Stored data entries
--*--
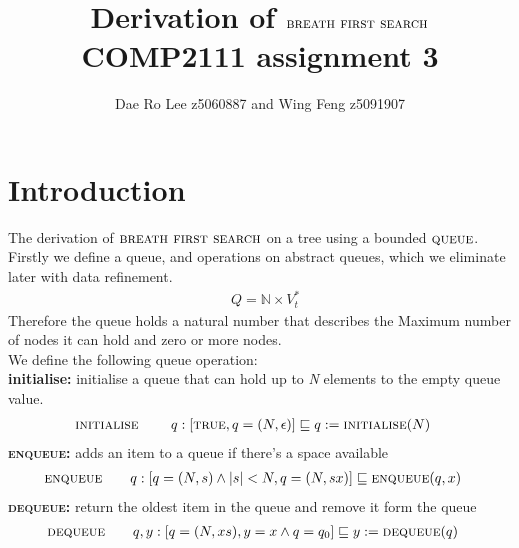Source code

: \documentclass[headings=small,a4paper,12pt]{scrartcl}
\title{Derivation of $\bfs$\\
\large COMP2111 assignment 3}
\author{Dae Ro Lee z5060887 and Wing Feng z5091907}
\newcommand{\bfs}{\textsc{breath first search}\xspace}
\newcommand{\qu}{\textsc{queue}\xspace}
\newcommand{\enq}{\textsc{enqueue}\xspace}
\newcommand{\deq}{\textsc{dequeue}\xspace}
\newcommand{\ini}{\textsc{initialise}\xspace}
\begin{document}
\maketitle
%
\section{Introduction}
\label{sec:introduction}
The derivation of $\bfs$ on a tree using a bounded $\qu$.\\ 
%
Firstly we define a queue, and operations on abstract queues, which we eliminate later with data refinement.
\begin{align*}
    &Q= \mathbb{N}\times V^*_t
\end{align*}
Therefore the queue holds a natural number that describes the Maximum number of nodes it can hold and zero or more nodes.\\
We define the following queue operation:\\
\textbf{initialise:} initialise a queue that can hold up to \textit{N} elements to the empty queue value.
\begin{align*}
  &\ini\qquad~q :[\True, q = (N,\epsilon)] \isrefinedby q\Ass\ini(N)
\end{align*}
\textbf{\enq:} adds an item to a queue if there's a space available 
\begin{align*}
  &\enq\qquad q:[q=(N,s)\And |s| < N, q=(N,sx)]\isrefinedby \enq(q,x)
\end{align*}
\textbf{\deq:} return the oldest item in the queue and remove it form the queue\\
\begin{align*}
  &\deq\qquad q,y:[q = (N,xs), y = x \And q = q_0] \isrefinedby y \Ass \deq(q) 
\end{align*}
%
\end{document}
--*--
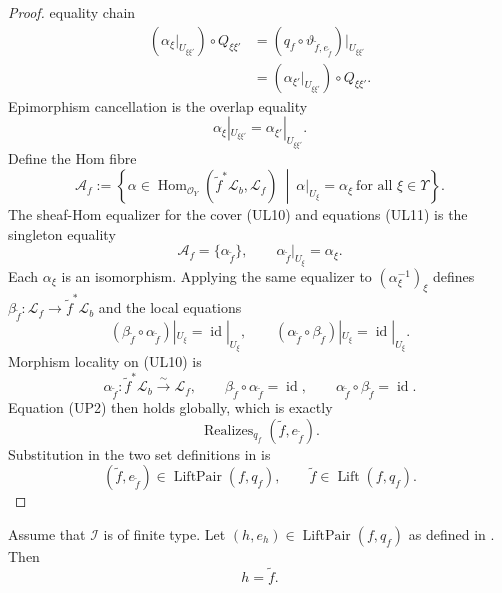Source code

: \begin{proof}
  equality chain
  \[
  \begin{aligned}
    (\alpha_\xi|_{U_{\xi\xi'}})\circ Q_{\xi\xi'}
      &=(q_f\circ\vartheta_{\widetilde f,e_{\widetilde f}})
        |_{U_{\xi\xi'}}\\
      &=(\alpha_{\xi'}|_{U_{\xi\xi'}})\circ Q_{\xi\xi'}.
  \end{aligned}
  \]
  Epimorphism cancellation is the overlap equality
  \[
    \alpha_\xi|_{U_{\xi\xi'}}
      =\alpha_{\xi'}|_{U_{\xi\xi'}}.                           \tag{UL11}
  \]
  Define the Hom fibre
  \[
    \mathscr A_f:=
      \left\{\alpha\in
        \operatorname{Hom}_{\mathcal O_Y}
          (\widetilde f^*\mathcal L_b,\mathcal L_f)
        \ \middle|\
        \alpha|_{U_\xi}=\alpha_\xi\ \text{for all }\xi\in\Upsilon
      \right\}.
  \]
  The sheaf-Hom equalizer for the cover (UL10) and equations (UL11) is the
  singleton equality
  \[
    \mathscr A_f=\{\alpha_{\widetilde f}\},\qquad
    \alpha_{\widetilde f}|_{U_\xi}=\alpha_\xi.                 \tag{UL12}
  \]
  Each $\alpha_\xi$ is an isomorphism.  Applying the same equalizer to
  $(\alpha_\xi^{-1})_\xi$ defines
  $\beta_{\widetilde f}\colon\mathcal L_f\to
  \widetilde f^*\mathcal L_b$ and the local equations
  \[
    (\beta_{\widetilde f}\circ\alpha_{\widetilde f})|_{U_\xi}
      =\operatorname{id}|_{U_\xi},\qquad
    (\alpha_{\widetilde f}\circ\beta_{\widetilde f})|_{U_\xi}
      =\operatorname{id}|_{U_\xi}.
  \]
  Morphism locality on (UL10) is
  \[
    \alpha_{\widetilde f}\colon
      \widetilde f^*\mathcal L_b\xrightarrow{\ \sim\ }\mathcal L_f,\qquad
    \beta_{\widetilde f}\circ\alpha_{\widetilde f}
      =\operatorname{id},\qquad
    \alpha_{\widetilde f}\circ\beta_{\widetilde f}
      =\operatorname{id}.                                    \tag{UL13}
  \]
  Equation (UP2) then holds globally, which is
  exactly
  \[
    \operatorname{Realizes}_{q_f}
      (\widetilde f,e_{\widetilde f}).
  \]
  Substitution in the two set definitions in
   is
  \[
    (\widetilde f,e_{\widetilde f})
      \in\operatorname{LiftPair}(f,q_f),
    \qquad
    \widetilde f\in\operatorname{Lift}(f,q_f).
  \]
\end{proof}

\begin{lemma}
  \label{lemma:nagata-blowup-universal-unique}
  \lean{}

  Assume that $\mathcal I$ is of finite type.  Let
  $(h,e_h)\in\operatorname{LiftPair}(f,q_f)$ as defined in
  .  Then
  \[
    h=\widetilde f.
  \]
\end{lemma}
--*--
Every line in the data above that contains "equality" needs to be copied.

▶ _WRITTEN ANSWER_:
  equality chain
  Epimorphism cancellation is the overlap equality
  singleton equality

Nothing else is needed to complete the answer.